Efficiently finding matching pairs of objects

I need an algorithm to find matching pairs of objects in a list. This is an example case:

class Human 
   int ID;
   string monthOfBirth;
   string country;
   string [] hobbies = {};

There is a large list of humans and the problem is to find matching human pairs, and this needs to be done efficiently because the lists are huge.

Matching criteria:

  • Birth month and country must match exactly
  • Both should have more than x% of hobbies matching.
  • Because of (2) criteria we can't do an exact equals comparison.

    The ways I can think of are:

  • Brute force - Compare each object with every other object.
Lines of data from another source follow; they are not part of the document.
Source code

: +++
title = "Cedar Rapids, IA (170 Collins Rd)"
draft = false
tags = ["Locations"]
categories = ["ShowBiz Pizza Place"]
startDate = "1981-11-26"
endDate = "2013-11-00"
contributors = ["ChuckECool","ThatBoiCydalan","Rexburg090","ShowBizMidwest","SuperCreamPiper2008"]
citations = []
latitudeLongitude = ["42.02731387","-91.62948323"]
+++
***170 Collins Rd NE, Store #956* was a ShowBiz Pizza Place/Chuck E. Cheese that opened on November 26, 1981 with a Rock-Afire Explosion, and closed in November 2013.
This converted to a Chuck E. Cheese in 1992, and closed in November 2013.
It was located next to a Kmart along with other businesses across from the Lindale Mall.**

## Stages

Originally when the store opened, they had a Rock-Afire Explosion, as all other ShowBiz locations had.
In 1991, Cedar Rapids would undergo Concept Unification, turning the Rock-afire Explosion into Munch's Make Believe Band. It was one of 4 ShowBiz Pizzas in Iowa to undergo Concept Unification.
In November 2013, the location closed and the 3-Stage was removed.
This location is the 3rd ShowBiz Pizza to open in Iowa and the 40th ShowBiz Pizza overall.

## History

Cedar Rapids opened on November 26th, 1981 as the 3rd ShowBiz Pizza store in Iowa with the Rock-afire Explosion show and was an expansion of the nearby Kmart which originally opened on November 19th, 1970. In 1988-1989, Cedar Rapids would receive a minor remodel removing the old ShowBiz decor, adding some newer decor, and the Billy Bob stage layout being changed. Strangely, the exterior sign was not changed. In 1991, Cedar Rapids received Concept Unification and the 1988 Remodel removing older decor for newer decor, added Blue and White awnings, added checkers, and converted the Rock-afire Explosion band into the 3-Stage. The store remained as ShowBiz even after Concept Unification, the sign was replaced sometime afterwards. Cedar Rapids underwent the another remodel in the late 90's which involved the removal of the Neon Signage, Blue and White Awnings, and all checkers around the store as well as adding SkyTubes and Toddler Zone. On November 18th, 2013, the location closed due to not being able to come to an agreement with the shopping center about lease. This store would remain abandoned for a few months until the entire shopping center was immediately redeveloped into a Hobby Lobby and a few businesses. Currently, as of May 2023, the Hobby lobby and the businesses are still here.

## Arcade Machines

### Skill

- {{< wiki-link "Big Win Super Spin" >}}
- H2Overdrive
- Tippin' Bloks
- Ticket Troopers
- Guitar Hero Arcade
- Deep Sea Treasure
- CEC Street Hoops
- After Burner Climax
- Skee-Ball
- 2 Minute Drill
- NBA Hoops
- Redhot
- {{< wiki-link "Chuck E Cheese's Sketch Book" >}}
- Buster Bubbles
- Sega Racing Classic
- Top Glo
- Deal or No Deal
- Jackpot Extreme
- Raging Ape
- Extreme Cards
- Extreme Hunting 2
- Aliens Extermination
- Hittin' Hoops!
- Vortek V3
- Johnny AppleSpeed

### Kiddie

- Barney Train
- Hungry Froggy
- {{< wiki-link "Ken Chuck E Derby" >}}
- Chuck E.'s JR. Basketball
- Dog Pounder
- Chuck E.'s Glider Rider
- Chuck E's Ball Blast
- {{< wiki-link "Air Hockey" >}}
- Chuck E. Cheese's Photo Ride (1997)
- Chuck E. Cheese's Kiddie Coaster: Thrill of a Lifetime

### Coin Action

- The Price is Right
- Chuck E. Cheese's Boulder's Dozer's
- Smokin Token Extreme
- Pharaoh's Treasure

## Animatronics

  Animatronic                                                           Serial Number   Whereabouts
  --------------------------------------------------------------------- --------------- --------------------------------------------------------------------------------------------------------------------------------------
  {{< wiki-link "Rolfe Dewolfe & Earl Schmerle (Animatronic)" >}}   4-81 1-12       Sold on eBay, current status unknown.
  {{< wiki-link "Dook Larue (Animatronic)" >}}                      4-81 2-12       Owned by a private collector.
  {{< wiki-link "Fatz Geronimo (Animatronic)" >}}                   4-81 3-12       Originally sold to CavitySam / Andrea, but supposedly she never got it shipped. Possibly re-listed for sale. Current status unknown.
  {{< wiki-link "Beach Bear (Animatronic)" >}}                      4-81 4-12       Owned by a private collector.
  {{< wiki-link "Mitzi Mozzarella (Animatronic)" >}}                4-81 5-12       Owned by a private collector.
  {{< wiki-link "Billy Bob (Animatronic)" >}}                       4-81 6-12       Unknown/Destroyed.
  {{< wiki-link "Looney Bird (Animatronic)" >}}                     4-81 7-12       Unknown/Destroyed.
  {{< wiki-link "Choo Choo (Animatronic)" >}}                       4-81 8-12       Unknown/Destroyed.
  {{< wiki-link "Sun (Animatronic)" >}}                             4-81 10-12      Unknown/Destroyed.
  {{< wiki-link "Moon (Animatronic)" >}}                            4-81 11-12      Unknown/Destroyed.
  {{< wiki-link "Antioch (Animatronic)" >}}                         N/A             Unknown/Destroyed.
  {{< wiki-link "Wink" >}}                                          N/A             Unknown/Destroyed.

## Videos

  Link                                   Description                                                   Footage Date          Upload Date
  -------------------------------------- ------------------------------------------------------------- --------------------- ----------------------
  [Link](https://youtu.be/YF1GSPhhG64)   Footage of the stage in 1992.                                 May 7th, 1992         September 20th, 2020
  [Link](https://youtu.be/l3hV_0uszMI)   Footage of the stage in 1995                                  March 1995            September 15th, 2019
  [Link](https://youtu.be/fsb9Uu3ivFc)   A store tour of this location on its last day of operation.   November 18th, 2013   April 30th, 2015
Complexity O(n^2)
  • Hash table
  • For the hash table approach, I'm considering the following way:

  • Create a hash set of <String, List<Human>> (Or a MultiMap)
  • Concatenate birth month and country of each Human to one string
  • Use this concatenated string to hash to the HashSet (two humans having same birth month and country must give the same hash code)
  • If there is already an element, compare the hobbies for x% of match
  • If matching, then this is a duplicate
  • If hobbies do not match more than x%, then add this human (linked list approach)
  • Is there a better way to do this?

    Does it make sense to concatenate the month and country? The list would be large, so I'm assuming, 'better' would mean by the amount of storage, not the execution speed.

    First of all, you need to sort the Humans into buckets by monthOfBirth + country . That should be pretty cheap to do - just iterate through them all, popping each one into the appropriate bucket.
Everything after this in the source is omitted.